Among the subsidiaries of the now defunct Thomas Cook Group, some ceased operation together with their parent (e.g. Airtours), while others continue to operate (e.g. Balearics).

How exactly is the fate of subsidiaries decided? Why aren't they all liquidated to pay the debts of the parent company?

1 Answer 1


Why aren't they all liquidated to pay the debts of the parent company?

They are not automatically liquidated because they might be worth more as a running company than as a liquidated one*1. In fact, as long the owner has no restrictions on when to liquidate it, a running company is worth at least as much as its liquidated version (because the moment the running company is worth less than the assets of the liquidated company, the owner can begin the liquidation).

Those companies are assets of the parent company, and (if nothing stops the bankruptcy process) in due time they will be sold to pay to creditors.

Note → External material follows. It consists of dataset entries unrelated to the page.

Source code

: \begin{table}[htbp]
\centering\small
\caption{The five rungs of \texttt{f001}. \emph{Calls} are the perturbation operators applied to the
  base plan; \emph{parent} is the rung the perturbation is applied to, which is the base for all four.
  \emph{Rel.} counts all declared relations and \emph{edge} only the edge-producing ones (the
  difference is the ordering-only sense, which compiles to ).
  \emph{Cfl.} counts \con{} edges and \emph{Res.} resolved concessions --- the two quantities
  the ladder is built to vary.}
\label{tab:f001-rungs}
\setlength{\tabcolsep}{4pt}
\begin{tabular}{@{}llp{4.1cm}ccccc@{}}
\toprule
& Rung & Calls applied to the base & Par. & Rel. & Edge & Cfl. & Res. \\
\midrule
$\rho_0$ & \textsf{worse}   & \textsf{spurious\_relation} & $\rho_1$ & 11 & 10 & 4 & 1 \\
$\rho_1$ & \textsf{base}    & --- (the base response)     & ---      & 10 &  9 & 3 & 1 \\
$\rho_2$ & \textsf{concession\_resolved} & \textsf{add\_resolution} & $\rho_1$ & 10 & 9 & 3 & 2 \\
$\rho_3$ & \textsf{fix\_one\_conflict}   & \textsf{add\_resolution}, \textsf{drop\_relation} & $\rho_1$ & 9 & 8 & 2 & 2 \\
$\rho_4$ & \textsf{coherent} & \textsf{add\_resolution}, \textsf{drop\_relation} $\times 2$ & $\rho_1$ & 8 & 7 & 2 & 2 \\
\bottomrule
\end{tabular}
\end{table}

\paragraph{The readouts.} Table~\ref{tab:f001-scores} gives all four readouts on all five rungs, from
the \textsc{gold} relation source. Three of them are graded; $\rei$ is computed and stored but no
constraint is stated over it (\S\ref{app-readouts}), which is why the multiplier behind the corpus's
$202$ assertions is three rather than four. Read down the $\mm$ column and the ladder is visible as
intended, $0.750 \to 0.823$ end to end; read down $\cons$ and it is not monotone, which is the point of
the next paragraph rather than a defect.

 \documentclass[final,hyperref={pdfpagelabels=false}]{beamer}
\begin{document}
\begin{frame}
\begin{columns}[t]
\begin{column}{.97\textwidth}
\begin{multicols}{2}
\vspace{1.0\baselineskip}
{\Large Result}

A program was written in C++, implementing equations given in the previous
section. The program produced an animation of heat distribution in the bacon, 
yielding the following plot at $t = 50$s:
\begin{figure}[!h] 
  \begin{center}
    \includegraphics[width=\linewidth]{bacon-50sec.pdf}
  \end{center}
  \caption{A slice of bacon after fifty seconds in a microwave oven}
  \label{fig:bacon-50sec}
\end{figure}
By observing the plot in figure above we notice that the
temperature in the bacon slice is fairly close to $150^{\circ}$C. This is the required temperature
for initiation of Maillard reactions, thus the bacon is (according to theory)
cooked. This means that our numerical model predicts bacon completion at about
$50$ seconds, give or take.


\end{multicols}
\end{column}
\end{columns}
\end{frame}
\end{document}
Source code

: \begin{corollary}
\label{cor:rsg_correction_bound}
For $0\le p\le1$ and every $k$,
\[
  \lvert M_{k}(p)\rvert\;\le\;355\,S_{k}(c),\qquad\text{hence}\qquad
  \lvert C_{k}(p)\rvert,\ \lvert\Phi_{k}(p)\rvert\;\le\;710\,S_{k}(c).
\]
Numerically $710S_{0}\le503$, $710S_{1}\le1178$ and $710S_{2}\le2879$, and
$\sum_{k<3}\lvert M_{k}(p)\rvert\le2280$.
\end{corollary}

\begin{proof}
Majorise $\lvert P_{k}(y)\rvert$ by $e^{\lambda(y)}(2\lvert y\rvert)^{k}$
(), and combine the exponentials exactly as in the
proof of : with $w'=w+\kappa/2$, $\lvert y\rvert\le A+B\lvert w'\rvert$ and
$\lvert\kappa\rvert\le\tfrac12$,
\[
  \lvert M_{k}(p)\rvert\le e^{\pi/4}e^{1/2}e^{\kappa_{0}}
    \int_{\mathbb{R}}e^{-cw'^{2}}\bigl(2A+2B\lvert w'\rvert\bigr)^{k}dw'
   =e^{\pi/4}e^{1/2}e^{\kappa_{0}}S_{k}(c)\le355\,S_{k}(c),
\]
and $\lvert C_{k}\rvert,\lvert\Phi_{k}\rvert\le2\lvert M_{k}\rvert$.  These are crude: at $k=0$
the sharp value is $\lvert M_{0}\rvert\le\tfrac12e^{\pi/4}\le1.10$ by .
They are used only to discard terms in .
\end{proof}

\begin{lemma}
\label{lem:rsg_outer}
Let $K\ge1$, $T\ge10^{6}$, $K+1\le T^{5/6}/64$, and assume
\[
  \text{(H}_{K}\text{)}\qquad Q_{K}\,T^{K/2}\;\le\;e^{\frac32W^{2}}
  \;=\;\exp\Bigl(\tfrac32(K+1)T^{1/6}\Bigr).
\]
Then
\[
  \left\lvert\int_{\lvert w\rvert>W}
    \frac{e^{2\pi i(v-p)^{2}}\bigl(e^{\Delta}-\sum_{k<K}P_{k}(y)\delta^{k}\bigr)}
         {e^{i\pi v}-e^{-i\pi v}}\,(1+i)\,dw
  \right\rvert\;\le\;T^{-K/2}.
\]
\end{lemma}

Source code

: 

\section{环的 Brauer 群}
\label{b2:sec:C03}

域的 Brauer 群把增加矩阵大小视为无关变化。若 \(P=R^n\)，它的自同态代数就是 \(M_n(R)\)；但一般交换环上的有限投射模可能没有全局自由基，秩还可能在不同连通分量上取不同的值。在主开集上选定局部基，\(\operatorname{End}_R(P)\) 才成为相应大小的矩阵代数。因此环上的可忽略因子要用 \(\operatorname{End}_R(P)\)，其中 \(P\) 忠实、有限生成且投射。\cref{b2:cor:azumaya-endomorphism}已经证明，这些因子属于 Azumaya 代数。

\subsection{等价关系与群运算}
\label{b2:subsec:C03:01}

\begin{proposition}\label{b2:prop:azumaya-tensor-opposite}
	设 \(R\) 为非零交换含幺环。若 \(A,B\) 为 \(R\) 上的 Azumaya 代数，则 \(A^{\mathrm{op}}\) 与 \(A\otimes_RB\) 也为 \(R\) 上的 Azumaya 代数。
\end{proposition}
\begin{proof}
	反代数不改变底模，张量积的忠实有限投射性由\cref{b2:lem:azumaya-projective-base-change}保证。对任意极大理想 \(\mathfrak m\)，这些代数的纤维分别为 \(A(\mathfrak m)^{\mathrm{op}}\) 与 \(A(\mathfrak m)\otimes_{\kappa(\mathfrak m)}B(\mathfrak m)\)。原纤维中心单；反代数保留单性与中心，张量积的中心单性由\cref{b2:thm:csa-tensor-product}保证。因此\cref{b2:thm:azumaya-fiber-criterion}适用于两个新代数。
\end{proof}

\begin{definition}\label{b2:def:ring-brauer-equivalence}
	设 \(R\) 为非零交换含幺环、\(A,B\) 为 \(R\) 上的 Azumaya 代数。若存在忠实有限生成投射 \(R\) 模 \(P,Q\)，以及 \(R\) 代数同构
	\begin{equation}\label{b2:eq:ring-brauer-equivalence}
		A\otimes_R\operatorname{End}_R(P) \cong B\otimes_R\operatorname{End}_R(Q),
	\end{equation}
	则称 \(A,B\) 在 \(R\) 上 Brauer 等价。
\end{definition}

Typically its management will be closely monitorized by the people overseeing the bankruptcy process, and theoretically it could be decided to liquidate them if that is the way of getting the maximum value out of it. But in practice, if there are lots of debtors it is likely that some of them would not agree with that measure, and the risk of lawsuits by those debtors could stall that measure.

1 In fact, the usual reason to start any business is that you expect to get out of it more than you put into it.

  • So creditors of Balearics will be paid in full (assuming it will be sold as a whole), while creditors of Airtours and Thomas Cook itself will only gets what's left after the bankruptcy procedure? Commented Sep 26, 2019 at 8:32
  • 3
    In general (barring fraudulent schemas), yes. Balearics is a different entity with its owns debts, incomes and assets. Creditors of Balearics are not directly affected at all by the bankruptcy and are not part of it, An important caveat is that if Balearics business depended on Thomas Cook (for example if it was its only or main client) the demise of TC can lead to difficulties and even bankruptcy of Balearics, but that is independent of the fact that TC owns Balearics and would affect any other business that depended on TC contracts.
    – SJuan76
    Commented Sep 26, 2019 at 8:36
  • To add: The reason subsidiaries often close is because they are not really full companies but either very intermingled or depending on the parent company. If you are Siemens and own a separate IT company, the company can survive. If you are Thomas Cook Group and the seaprate company sells Thomas Cook travels in Ireland, then it may have lost all the business, and have liabilities to the parent company making it simply not viable as independent business, or even cascade the banktrupcy (becasue the parent is bankrupt and the subsidiary is owed money or services pushing it into liquidation.
    – TomTom
    Commented Sep 26, 2019 at 9:33
  • Also note that if the company is profitable it can continue to operate indefinitely. And obviously stopping a profitable company from operating will make the parent far less attractive to potential investors.